Summary: I've seen a few posts relating to sharing pregnancy news to friends who are also TTC, have experienced loss, etc. I agree that a text makes a lot of sense so they can process in their own time. My situation is a little different and I'm wondering if a text is still the best way or if it might be too impersonal.
Full context: I have an older friend (same age as my parents) who, with her DH were very much in a sort of parental role when I was in my late teens/early 20s. We met through a local hobby club. To the extent that she was my "hobby mum" (my parents refer to her by this title!) and I send her a message every mother's day. My relationship with my own parents ultimately improved, but "hobby dad" had said he'd happily walk me down the aisle if I wanted him too. When they TTC they went on to do 10 rounds of IVF before deciding to move on, and have never had children. We meet up once or twice a year and sporadically text, mostly a sort of "check in" and to arrange our next meetup.

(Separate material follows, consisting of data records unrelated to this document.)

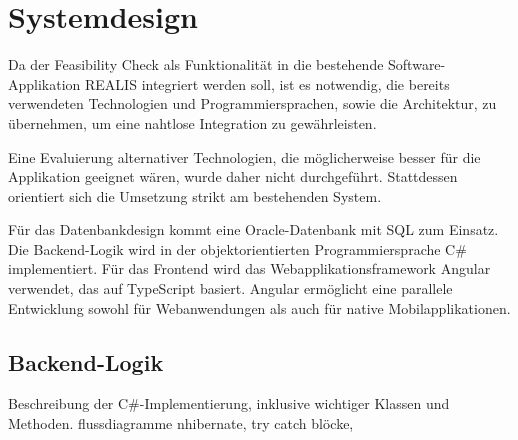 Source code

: \chapter{Systemdesign}

Da der Feasibility Check als Funktionalität in die bestehende Software-Applikation \gls{REALIS} integriert werden soll, ist es notwendig, die bereits verwendeten Technologien und Programmiersprachen, sowie die Architektur, zu übernehmen, um eine nahtlose Integration zu gewährleisten.

Eine Evaluierung alternativer Technologien, die möglicherweise besser für die Applikation geeignet wären, wurde daher nicht durchgeführt. Stattdessen orientiert sich die Umsetzung strikt am bestehenden System.

Für das Datenbankdesign kommt eine Oracle-Datenbank mit SQL zum Einsatz. Die Backend-Logik wird in der objektorientierten Programmiersprache C\# implementiert. Für das Frontend wird das Webapplikationsframework Angular verwendet, das auf TypeScript basiert. Angular ermöglicht eine parallele Entwicklung sowohl für Webanwendungen als auch für native Mobilapplikationen.







\section{Backend-Logik}
Beschreibung der C\#-Implementierung, inklusive wichtiger Klassen und Methoden.
flussdiagramme
nhibernate, try catch blöcke,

I am now pregnant, due mid November. We conceived through fertility treatment. We're "due" to meet up all together (all four of us) in early summer and I really don't want to get this wrong. I worry that texting, when we rarely text, would make a bigger thing out of it than necessary? But equally I don't know what her initial reaction would be in person and would hate for her to have to pretend to be happy for us.
Bottom line: If I did text, what to say? This isn't a normal "you're TTC too and we got there first" situation.